A moment, then two, and finally a third threatens to go by without any notice given to the man looming over Karrie's table. Maybe she's finally allowed herself to be swept up in the novel, taken by flights of fancy in a fictional world. But in her mind, when three minutes seems as though three times that has come and gone, her attention wanders up to move toward the door only to be stopped by the man standing at the empty chair.
"I'm sorry," the red headed woman begins, generously polite and tilting her head back to greet the stranger with a small smile. "But that chair— " The remainder of her comment, a gentle apology that the chair had been meant for someone else, slips into silence. Her mouth closes part way, lips only slightly opened as green eyes gaze upon the television host.
Pink suffuses the woman's cheeks and her breath catches. Heart pounding, the book is closed and laid upon the table without further regard, but those hands lift to cover her mouth. A slow, shaking breath draws inward as Karrie watches Brad's reaction, left speechless by a myriad of emotions.
The staring continues for some time, intensifying at the apology. The files in Russo's hand drift out from his grasp— fortunately they're binder clipped so the papers don't escape in a fan all over. Just a clump at his feet. Like a codfish his mouth gapes, the air drying it considerably, but he can't close it no matter how he tries.
Finally, he blinks. And it's not until then that he even realizes he's staring, prompting his head to shake. And his lips to part. Again.
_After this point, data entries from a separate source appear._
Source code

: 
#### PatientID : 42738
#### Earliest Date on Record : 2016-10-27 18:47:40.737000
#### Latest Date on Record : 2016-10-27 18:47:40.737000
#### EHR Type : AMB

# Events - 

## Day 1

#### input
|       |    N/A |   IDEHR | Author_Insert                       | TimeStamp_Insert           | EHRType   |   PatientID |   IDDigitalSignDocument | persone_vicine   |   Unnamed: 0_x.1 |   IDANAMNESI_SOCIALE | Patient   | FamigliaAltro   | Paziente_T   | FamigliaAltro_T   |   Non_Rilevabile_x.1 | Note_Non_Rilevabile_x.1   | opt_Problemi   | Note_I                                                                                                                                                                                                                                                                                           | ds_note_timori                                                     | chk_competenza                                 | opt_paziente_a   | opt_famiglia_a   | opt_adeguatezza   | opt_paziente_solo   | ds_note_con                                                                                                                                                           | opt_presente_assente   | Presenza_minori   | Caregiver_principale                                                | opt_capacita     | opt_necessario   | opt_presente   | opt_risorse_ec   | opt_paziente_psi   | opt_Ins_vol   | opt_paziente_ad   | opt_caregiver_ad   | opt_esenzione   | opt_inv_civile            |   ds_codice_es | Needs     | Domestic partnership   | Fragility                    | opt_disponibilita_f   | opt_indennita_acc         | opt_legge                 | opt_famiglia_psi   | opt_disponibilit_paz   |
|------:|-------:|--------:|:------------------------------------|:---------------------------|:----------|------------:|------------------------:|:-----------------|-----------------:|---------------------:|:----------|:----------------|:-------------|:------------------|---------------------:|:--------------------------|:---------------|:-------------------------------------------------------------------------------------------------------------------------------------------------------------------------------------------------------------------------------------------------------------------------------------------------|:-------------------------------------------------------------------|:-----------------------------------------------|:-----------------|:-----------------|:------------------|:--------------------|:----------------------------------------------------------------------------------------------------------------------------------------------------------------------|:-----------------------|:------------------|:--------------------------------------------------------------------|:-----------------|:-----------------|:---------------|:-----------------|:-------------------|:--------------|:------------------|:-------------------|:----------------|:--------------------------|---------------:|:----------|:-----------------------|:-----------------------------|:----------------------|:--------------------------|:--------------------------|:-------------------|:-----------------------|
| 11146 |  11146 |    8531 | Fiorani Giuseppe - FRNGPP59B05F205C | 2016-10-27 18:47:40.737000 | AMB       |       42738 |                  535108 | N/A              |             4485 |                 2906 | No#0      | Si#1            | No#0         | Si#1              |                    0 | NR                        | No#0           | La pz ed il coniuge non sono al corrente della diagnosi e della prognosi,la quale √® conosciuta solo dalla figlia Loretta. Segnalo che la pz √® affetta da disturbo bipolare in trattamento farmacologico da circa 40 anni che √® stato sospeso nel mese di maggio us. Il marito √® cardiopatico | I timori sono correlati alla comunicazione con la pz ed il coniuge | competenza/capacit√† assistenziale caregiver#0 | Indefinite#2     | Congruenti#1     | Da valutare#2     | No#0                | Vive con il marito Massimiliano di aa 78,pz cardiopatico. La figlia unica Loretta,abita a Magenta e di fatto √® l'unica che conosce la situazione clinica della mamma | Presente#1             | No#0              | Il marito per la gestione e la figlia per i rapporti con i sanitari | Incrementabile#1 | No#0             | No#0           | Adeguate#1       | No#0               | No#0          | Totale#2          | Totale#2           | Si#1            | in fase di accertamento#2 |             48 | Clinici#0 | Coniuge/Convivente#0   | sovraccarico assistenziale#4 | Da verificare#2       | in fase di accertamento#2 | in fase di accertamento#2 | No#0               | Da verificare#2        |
His heart beats heavy in his chest, drawing the makings of a distinct frown while his pulse zooms; this is not at all what he expected to happen today.
His breath hitches in his throat as he forces his eyes to close. Maybe things are coming clearer. He near-whispers, "What year is it?" Because clearly it's not 2011.
"Brad," Karrie says quietly, her own voice just barely hitching above a whisper, hardly breathing past her hands. Her palms press together, forefingers resting against her lips. Tears threaten to fill her eyes and spill over in essence of her cacophony of emotions. "Brad— " She swallows against a lump in her throat, only to find the motion catching a little lower and growing in her chest.
Another shaking breath is drawn in and then let out slowly as the red head begins to stand. After only half way to leaving her seat, she lowers herself back onto it in a sudden surge of distrust for her ability to remain upright. Her tongue dabs at her lower lip as anything and everything she could say further is aborted as unnecessary. Finally she gives up trying to speak, and presses her teeth into her lower lip, eyes welling with wetness against her attempts to keep them dry
There's no blinking; no acknowledgment that 'Brad' is even his name as he stares. His blue grey eyes become watery from strain (or, perhaps, something else, draw your own conclusions) while he tries to swallow around the growing lump in his throat. The breath hitches in his throat again as a raspy, dry voice whispers, "What year is it?" It's the second time he's posed the question.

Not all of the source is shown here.